Problem to solve. Where a line contains the word "Destruction", copy that line from the records below.

Excerpted data.
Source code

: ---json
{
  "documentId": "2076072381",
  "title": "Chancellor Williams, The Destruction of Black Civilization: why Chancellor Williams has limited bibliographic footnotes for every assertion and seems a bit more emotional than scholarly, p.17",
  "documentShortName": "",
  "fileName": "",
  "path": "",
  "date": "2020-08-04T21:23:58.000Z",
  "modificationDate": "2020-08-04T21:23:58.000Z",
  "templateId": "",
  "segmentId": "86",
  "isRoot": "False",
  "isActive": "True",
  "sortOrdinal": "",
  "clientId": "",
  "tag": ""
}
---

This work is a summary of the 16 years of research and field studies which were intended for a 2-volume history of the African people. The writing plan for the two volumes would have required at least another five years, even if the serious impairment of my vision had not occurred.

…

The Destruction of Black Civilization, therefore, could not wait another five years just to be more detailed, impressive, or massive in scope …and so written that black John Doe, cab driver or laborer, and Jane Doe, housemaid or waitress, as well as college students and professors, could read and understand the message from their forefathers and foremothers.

Your solution.
  "title": "Chancellor Williams, The Destruction of Black Civilization: why Chancellor Williams has limited bibliographic footnotes for every assertion and seems a bit more emotional than scholarly, p.17",
The Destruction of Black Civilization, therefore, could not wait another five years just to be more detailed, impressive, or massive in scope …and so written that black John Doe, cab driver or laborer, and Jane Doe, housemaid or waitress, as well as college students and professors, could read and understand the message from their forefathers and foremothers.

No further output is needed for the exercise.